> **Source texts of formatted documents**
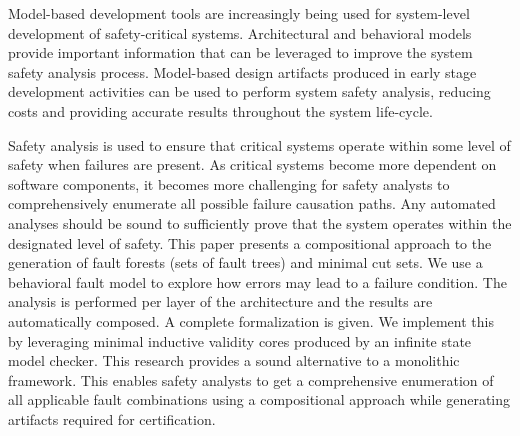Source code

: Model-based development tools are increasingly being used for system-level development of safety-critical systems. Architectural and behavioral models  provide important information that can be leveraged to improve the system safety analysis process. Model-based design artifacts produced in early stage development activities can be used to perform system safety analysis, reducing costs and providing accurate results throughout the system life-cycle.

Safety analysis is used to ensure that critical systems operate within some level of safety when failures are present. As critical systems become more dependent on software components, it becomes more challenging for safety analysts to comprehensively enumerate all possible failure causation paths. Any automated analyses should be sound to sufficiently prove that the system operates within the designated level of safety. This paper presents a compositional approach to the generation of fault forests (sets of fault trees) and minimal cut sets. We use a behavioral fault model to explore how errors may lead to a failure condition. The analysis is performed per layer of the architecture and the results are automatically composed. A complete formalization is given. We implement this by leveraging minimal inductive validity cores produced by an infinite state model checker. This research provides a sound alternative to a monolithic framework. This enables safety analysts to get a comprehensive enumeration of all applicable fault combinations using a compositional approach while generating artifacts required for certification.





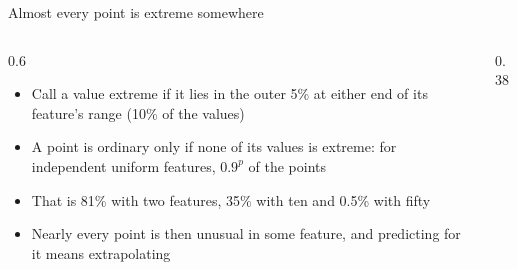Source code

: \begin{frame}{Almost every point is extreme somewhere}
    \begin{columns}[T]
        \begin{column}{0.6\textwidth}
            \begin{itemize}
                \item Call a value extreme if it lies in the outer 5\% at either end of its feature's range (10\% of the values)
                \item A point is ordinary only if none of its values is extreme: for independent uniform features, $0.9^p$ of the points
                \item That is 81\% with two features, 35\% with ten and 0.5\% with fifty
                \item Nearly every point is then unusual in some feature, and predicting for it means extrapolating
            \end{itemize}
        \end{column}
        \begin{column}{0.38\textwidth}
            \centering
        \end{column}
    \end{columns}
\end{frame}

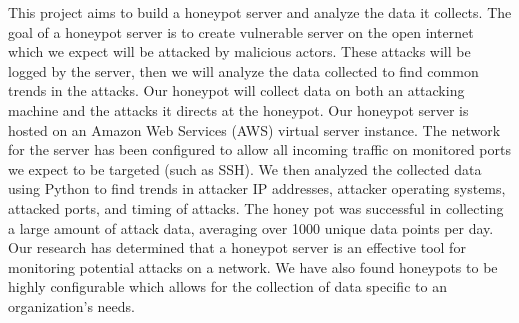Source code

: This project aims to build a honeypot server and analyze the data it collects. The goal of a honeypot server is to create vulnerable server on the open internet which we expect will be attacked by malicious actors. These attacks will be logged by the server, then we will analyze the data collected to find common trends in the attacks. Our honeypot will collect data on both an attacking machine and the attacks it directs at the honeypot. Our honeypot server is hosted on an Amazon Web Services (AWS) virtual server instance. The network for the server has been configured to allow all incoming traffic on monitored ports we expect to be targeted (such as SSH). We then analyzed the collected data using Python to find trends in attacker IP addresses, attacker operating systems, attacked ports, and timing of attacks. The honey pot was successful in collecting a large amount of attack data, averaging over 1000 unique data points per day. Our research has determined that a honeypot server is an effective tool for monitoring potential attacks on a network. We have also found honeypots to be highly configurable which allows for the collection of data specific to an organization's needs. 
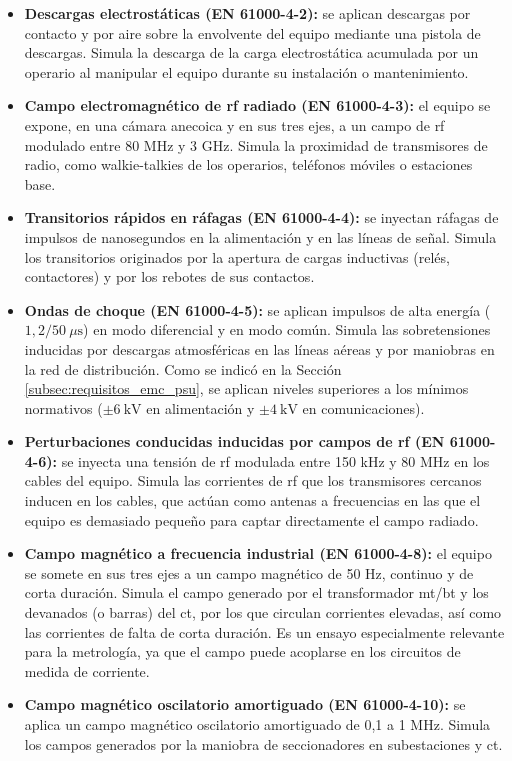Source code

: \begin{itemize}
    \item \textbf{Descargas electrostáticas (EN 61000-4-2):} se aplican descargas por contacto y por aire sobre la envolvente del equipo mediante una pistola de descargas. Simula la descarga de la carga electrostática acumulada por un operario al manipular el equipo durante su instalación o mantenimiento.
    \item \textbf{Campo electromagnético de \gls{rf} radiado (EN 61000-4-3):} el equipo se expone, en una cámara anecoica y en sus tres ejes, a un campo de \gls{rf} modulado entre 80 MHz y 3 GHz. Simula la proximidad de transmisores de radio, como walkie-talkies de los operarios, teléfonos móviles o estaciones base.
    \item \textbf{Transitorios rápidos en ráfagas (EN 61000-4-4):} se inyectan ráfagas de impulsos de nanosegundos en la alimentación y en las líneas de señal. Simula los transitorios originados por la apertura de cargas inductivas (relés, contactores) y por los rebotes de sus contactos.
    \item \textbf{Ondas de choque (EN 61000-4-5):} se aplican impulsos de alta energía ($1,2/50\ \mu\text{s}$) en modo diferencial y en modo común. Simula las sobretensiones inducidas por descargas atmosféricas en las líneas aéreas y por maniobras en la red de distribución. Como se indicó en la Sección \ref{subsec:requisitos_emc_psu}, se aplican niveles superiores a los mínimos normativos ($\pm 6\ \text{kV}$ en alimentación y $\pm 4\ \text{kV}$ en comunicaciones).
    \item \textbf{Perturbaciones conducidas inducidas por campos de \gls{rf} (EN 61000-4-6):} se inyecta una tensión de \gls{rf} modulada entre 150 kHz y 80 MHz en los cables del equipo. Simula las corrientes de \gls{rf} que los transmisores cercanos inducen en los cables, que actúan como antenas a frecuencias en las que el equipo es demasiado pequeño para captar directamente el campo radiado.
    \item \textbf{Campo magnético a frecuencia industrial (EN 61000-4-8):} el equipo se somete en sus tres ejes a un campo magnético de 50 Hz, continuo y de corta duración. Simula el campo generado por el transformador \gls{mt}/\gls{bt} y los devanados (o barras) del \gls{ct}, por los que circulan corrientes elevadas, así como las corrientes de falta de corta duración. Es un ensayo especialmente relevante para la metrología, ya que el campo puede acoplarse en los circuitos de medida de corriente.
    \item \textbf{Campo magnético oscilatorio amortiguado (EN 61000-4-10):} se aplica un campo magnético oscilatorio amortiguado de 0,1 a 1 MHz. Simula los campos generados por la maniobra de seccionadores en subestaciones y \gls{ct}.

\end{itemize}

* * *

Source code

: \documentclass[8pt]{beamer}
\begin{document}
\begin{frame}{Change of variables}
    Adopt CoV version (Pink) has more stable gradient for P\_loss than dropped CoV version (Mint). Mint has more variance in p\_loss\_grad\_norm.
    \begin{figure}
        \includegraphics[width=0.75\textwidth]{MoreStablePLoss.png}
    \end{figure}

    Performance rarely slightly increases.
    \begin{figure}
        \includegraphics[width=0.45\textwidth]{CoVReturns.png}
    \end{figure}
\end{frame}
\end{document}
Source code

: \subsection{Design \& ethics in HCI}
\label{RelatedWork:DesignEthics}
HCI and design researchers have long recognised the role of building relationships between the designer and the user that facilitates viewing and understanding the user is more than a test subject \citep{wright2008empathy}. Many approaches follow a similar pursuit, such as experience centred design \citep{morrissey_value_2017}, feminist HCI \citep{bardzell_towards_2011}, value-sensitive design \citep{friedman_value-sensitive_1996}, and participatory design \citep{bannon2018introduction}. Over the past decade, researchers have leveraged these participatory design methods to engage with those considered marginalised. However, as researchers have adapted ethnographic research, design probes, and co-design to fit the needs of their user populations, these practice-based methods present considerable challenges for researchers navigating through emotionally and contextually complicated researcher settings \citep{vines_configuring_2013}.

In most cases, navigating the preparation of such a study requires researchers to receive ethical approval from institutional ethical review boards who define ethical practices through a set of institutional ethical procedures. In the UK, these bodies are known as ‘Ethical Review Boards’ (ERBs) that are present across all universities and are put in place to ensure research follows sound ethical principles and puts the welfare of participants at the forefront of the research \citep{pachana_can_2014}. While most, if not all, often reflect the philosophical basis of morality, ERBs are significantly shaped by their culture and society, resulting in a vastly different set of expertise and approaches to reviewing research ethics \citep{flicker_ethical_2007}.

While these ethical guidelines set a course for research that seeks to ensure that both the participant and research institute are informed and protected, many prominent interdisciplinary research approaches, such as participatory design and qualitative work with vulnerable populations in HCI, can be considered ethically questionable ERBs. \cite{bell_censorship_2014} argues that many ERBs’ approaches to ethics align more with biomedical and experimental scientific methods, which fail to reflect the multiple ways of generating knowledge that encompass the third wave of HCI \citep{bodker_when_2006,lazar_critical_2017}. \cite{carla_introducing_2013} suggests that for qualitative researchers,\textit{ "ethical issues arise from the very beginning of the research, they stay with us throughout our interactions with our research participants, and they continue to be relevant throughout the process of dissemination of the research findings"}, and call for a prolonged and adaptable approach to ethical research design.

> **Required work**
Only lines that contain "aplican" are needed, so copy each of them from the data.

> **Task output**
    \item \textbf{Descargas electrostáticas (EN 61000-4-2):} se aplican descargas por contacto y por aire sobre la envolvente del equipo mediante una pistola de descargas. Simula la descarga de la carga electrostática acumulada por un operario al manipular el equipo durante su instalación o mantenimiento.
    \item \textbf{Ondas de choque (EN 61000-4-5):} se aplican impulsos de alta energía ($1,2/50\ \mu\text{s}$) en modo diferencial y en modo común. Simula las sobretensiones inducidas por descargas atmosféricas en las líneas aéreas y por maniobras en la red de distribución. Como se indicó en la Sección \ref{subsec:requisitos_emc_psu}, se aplican niveles superiores a los mínimos normativos ($\pm 6\ \text{kV}$ en alimentación y $\pm 4\ \text{kV}$ en comunicaciones).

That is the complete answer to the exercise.